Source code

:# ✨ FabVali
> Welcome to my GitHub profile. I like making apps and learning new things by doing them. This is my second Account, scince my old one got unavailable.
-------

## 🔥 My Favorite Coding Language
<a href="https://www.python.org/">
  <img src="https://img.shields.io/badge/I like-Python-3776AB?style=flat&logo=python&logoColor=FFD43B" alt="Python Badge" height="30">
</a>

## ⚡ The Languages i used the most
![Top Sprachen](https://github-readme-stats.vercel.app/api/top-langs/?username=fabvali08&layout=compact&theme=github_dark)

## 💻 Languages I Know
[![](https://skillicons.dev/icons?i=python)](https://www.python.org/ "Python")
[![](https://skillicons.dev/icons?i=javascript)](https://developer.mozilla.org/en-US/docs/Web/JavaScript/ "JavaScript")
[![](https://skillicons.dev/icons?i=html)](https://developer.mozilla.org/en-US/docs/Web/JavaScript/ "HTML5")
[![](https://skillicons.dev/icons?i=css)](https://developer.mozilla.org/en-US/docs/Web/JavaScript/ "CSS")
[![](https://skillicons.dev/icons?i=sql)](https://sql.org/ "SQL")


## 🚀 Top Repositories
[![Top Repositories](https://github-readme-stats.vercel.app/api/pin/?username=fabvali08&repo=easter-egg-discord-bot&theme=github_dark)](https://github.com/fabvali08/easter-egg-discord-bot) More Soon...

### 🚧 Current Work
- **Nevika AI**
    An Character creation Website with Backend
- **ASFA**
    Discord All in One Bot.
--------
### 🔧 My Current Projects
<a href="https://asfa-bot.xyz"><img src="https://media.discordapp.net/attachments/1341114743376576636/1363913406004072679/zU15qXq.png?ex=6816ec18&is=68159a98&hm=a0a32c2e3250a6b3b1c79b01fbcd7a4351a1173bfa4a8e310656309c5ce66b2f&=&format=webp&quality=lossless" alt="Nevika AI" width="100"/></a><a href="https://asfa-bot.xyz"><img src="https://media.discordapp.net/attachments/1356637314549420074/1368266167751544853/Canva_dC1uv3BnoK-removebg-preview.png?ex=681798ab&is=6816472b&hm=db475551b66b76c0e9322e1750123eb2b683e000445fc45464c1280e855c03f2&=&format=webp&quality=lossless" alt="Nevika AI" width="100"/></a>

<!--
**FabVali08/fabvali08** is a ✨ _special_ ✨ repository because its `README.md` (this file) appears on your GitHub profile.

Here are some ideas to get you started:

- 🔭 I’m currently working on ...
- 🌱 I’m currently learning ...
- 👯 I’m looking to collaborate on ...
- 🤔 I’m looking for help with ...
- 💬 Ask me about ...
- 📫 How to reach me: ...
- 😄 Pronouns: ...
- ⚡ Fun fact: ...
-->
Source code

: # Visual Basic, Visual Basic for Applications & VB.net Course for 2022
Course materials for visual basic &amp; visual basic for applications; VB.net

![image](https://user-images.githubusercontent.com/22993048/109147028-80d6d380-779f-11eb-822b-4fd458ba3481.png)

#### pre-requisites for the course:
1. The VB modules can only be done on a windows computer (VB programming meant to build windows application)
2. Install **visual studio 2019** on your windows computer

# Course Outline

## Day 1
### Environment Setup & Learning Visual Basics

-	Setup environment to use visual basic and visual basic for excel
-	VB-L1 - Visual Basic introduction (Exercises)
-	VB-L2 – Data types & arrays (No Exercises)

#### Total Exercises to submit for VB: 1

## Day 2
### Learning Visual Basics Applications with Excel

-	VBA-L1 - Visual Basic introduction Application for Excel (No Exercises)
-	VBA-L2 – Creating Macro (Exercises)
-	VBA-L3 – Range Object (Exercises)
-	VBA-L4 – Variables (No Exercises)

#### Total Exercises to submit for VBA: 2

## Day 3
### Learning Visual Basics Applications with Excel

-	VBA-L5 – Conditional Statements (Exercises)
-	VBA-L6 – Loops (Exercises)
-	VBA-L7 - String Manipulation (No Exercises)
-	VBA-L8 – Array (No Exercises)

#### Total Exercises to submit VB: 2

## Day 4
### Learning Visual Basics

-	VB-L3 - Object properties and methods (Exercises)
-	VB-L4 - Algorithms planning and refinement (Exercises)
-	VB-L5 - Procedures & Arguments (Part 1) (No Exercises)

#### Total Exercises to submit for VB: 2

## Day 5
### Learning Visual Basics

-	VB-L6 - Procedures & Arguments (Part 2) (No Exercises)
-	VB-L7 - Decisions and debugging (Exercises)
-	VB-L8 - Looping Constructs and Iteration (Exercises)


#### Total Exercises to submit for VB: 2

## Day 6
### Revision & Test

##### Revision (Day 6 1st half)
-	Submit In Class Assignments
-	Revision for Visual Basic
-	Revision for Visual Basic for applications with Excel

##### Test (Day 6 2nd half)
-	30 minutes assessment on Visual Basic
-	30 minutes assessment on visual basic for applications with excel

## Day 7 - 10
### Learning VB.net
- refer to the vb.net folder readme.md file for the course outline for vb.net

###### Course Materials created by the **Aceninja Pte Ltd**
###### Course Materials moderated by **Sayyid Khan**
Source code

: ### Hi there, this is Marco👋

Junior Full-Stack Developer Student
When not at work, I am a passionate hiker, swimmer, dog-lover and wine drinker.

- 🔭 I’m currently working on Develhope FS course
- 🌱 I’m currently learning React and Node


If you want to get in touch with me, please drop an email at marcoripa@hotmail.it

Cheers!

================

● **WHAT IS REQUIRED**
Everything in the data above should be set down again precisely.

● **SOLVED PROBLEM**
Source code

:# ✨ FabVali
> Welcome to my GitHub profile. I like making apps and learning new things by doing them. This is my second Account, scince my old one got unavailable.
-------

## 🔥 My Favorite Coding Language
<a href="https://www.python.org/">
  <img src="https://img.shields.io/badge/I like-Python-3776AB?style=flat&logo=python&logoColor=FFD43B" alt="Python Badge" height="30">
</a>

## ⚡ The Languages i used the most
![Top Sprachen](https://github-readme-stats.vercel.app/api/top-langs/?username=fabvali08&layout=compact&theme=github_dark)

## 💻 Languages I Know
[![](https://skillicons.dev/icons?i=python)](https://www.python.org/ "Python")
[![](https://skillicons.dev/icons?i=javascript)](https://developer.mozilla.org/en-US/docs/Web/JavaScript/ "JavaScript")
[![](https://skillicons.dev/icons?i=html)](https://developer.mozilla.org/en-US/docs/Web/JavaScript/ "HTML5")
[![](https://skillicons.dev/icons?i=css)](https://developer.mozilla.org/en-US/docs/Web/JavaScript/ "CSS")
[![](https://skillicons.dev/icons?i=sql)](https://sql.org/ "SQL")


## 🚀 Top Repositories
[![Top Repositories](https://github-readme-stats.vercel.app/api/pin/?username=fabvali08&repo=easter-egg-discord-bot&theme=github_dark)](https://github.com/fabvali08/easter-egg-discord-bot) More Soon...

### 🚧 Current Work
- **Nevika AI**
    An Character creation Website with Backend
- **ASFA**
    Discord All in One Bot.
--------
### 🔧 My Current Projects
<a href="https://asfa-bot.xyz"><img src="https://media.discordapp.net/attachments/1341114743376576636/1363913406004072679/zU15qXq.png?ex=6816ec18&is=68159a98&hm=a0a32c2e3250a6b3b1c79b01fbcd7a4351a1173bfa4a8e310656309c5ce66b2f&=&format=webp&quality=lossless" alt="Nevika AI" width="100"/></a><a href="https://asfa-bot.xyz"><img src="https://media.discordapp.net/attachments/1356637314549420074/1368266167751544853/Canva_dC1uv3BnoK-removebg-preview.png?ex=681798ab&is=6816472b&hm=db475551b66b76c0e9322e1750123eb2b683e000445fc45464c1280e855c03f2&=&format=webp&quality=lossless" alt="Nevika AI" width="100"/></a>

<!--
**FabVali08/fabvali08** is a ✨ _special_ ✨ repository because its `README.md` (this file) appears on your GitHub profile.

Here are some ideas to get you started:

- 🔭 I’m currently working on ...
- 🌱 I’m currently learning ...
- 👯 I’m looking to collaborate on ...
- 🤔 I’m looking for help with ...
- 💬 Ask me about ...
- 📫 How to reach me: ...
- 😄 Pronouns: ...
- ⚡ Fun fact: ...
-->
Source code

: # Visual Basic, Visual Basic for Applications & VB.net Course for 2022
Course materials for visual basic &amp; visual basic for applications; VB.net

![image](https://user-images.githubusercontent.com/22993048/109147028-80d6d380-779f-11eb-822b-4fd458ba3481.png)

#### pre-requisites for the course:
1. The VB modules can only be done on a windows computer (VB programming meant to build windows application)
2. Install **visual studio 2019** on your windows computer

# Course Outline

## Day 1
### Environment Setup & Learning Visual Basics

-	Setup environment to use visual basic and visual basic for excel
-	VB-L1 - Visual Basic introduction (Exercises)
-	VB-L2 – Data types & arrays (No Exercises)

#### Total Exercises to submit for VB: 1

## Day 2
### Learning Visual Basics Applications with Excel

-	VBA-L1 - Visual Basic introduction Application for Excel (No Exercises)
-	VBA-L2 – Creating Macro (Exercises)
-	VBA-L3 – Range Object (Exercises)
-	VBA-L4 – Variables (No Exercises)

#### Total Exercises to submit for VBA: 2

## Day 3
### Learning Visual Basics Applications with Excel

-	VBA-L5 – Conditional Statements (Exercises)
-	VBA-L6 – Loops (Exercises)
-	VBA-L7 - String Manipulation (No Exercises)
-	VBA-L8 – Array (No Exercises)

#### Total Exercises to submit VB: 2

## Day 4
### Learning Visual Basics

-	VB-L3 - Object properties and methods (Exercises)
-	VB-L4 - Algorithms planning and refinement (Exercises)
-	VB-L5 - Procedures & Arguments (Part 1) (No Exercises)

#### Total Exercises to submit for VB: 2

## Day 5
### Learning Visual Basics

-	VB-L6 - Procedures & Arguments (Part 2) (No Exercises)
-	VB-L7 - Decisions and debugging (Exercises)
-	VB-L8 - Looping Constructs and Iteration (Exercises)


#### Total Exercises to submit for VB: 2

## Day 6
### Revision & Test

##### Revision (Day 6 1st half)
-	Submit In Class Assignments
-	Revision for Visual Basic
-	Revision for Visual Basic for applications with Excel

##### Test (Day 6 2nd half)
-	30 minutes assessment on Visual Basic
-	30 minutes assessment on visual basic for applications with excel

## Day 7 - 10
### Learning VB.net
- refer to the vb.net folder readme.md file for the course outline for vb.net

###### Course Materials created by the **Aceninja Pte Ltd**
###### Course Materials moderated by **Sayyid Khan**
Source code

: ### Hi there, this is Marco👋

Junior Full-Stack Developer Student
When not at work, I am a passionate hiker, swimmer, dog-lover and wine drinker.

- 🔭 I’m currently working on Develhope FS course
- 🌱 I’m currently learning React and Node


If you want to get in touch with me, please drop an email at marcoripa@hotmail.it

Cheers!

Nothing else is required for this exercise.